# Dziś niczym jutro wszystkim my.



## Angstschreeuw

Hi, I last encountered this sentence:

Dziś niczym jutro wszystkim my
How should I translate it?
I thought something like: Today we are nothing, but tomorrow we are everything. 
But without the verb 'być'

Z góry wam dziękuję


----------



## zaffy

Is this a line from a poem? This is not grammatical at all. Yes, you're translation is correct.


----------



## Ben Jamin

zaffy said:


> Is this a line from a poem? This is not grammatical at all.
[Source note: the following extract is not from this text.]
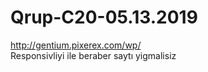 # Qrup-C20-05.13.2019
http://gentium.pixerex.com/wp/
<br>
Responsivliyi ile beraber saytı yigmalisiz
Yes, you're translation is correct.



The line is perfectly grammatical in Polish, but written in a style used today only in poetry.

The line is from the lyrics of _The Internationale_, the last line of the first stanza
_Ruszymy z posad bryłę świata,
Dziś niczem — jutro wszystkiem my!_

Litteral translation:
_We'll move the massive lump of the Earth from its foundations
Today we are nothing - tomorrow we'll be everything!_

Original text:
_Le monde va changer de base
Nous ne sommes rien, soyons tout_

English litteral translation of the original text:
_The world is about to change its foundation
We are nothing, let us be all.
_
American English poetic translation:
_The earth shall rise on new foundations:
We have been nought, we shall be all!
_
Dutch text_:
De wereld steunt op nieuwe krachten,
Begeerte heeft ons aangeraakt!

_


----------



## grassy

I agree that in contemporary Polish this line sounds off and ungrammatical. In poetry everything is permitted, though.


----------



## Ben Jamin

grassy said:


> I agree that in contemporary Polish this line sounds off and ungrammatical. In poetry everything is permitted, though.


Have you ever studied Polish grammar?


----------



## grassy

Ben Jamin said:


> Have you ever studied Polish grammar?



Sure, and I stand by what I wrote. It's incorrect in contemporary Polish because the syntax is wrong and some words that shouldn't be left out are left out. However, if we're discussing poetry, then the labels 'correct/incorrect' make little sense because that's not what poetry is about.

By the way, no offence, but it says you've been living in Norway since 1982, so it seems like you may be a person who has lost touch with contemporary Polish.


----------



## Ben Jamin

grassy said:


> Sure, and I stand by what I wrote.


Can you give any references that confirm your view?



grassy said:


> By the way, no offence, but it says you've been living in Norway since 1982, so it seems like you may be a person who has lost touch with contemporary Polish.


Actually, your statement is almost offensive. You don't now anything about my contact with the Polish language.

The fact that people don't speak so, does not mean that a phrase is ungrammatical. This way of expression maybe not familiar to contemporary speakers, but it still doesn't mean that it is ungrammatical. This is a matter of style, not grammar.


----------



## grassy

Ben Jamin said:


> Can you give any references that confirm your view?



I can give you the exact reason why it's incorrect: in today's Polish you do not omit the verb and at the same time put the subject at the end of the clause. It sounds wrong and it is wrong, period.



Ben Jamin said:


> Actually, your statement is almost offensive. You don't know anything about my contact with the Polish language.
> 
> The fact that people don't speak so, does not mean that a phrase is ungrammatical. This way of expression maybe not may not be familiar to contemporary speakers, but it still doesn't mean that it is ungrammatical. This is a matter of style, not grammar.



In case you don't remember -- it was you who first questioned my competence by asking if I have ever studied Polish grammar. Do I sense some double standards here?


----------